Cette série a donc bien pour fil conducteur de décrire la vie et la survie des Juifs en France pendant la Deuxième Guerre Mondiale. On quitte le héros masculin pour laisser place à deux petites filles juives obligées de porter l'étoile jaune.


Au centre du récit : la rafle du Vel' d'Hiv' de 1942 : la police parisienne met la main sur tous les Juifs de la capitale qu'elle peut trouver, les parque pendant plusieurs jours dans le Vélodrome d'Hiver à Paris (faut traduire, les Parisiens ayant tendance à avoir tellement honte de la langue française qu'ils croient élégant d'en bouffer la moitié des syllabes). Comme dans les deux albums précédents, deux petites filles juives vont échapper à la rafle, et se cacher là où elles peuvent, trouvant toujours sur leur chemin quelques bonnes âmes qui les aident à survivre.

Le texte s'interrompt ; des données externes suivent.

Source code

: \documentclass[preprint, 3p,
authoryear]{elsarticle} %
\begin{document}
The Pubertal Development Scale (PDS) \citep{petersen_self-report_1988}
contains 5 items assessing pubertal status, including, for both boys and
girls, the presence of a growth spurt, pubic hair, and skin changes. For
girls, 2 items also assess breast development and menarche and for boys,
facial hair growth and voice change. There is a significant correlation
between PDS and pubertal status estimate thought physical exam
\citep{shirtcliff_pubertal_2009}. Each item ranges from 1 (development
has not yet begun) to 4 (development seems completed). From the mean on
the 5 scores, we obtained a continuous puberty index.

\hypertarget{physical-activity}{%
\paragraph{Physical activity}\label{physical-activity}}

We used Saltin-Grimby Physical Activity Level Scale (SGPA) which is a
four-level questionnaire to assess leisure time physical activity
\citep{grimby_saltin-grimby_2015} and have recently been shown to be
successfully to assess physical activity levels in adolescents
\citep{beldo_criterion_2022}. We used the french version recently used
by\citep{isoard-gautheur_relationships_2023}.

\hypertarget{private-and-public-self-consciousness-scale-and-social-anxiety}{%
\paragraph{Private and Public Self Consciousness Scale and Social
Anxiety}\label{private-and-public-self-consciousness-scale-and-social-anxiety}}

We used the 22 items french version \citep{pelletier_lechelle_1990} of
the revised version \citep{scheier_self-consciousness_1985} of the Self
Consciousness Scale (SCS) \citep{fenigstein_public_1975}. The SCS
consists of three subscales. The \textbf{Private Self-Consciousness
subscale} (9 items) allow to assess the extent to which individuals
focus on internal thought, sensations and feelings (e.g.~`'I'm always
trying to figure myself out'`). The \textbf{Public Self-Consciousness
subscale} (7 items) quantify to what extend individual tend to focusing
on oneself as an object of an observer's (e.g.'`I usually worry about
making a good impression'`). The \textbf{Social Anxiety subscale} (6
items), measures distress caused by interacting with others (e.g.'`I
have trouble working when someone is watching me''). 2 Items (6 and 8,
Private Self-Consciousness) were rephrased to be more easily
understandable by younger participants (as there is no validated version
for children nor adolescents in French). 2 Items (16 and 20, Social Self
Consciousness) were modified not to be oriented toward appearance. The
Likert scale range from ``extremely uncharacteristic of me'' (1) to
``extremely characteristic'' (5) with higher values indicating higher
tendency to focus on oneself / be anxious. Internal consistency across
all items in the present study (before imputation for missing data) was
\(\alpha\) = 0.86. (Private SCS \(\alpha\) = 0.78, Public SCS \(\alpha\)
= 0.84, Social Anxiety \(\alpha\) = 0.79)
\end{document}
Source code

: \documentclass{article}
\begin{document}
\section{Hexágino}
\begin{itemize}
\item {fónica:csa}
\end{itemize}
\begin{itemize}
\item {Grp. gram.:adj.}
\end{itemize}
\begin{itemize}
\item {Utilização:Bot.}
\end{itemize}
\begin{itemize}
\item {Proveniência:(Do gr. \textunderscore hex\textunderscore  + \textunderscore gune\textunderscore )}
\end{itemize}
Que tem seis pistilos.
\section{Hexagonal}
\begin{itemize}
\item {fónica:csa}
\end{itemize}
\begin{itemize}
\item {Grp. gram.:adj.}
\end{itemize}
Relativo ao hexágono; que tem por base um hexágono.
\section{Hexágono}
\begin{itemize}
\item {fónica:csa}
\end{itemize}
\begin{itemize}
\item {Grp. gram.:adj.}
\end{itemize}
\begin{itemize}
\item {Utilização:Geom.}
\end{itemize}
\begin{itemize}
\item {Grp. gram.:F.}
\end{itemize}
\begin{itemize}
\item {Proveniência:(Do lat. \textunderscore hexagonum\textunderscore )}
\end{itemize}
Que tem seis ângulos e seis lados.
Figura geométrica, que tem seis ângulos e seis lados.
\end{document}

A travers les aventures mouvementées des deux petites filles, Laurent Galandon persiste à vouloir introduire, de manière assez lourde et artificielle, des éléments enfantins-poétiques récurrents, dont le moins qu'on puisse dire est qu'ils ne s'imposent pas d'eux-mêmes. Ici, la plus petite des deux filles (Lucja) trimballe un lapin en peluche qui sert de leitmotiv (sans grande fonction dans l'intrigue, comme les oiseaux des deux premiers tomes), et la plus grande (Selena) imagine à l'usage de la petite des contes populaires style "Hansel et Gretel" ou "Le Petit Chaperon Rouge", mais revus et corrigés pour mieux coller à leur situation du moment.


On s'étonne quand même que deux petites filles qui subissent d'aussi abominables traumatismes ne soient pas plus chagrinées que cela. On pleure un peu quand on est à peu près sûr de ne jamais revoir Papa et Maman, et ça ne va pas beaucoup plus loin. Ce qui s'appelle avoir le moral ! De même, la manière dont Selena arrive à fuir le Vel' d'Hiv' traumatiserait aisément plus d'un adulte; elle, elle s'en accommode presque avec le sourire et sans même vomir...


Les dialogues sont fort réalistes, et ne contribuent pas peu à bien typer les personnages que rencontrent Selena et Lucja. Les personnages sont assez complexes : la vieille Berthe maintient assez longtemps l'équivoque d'un état de sorcière, tout en finissant par révéler d'autres aspects plus engageants; sa transition entre ces deux états s'amorce planche 30 de manière un peu déroutante; la petite Martine (planche 24) transpose dans les cours de récréation les antagonismes résistants-collabos des adultes, tout en restant une pré-ado entichée de secrets personnels et légèrement chipie (planche 28).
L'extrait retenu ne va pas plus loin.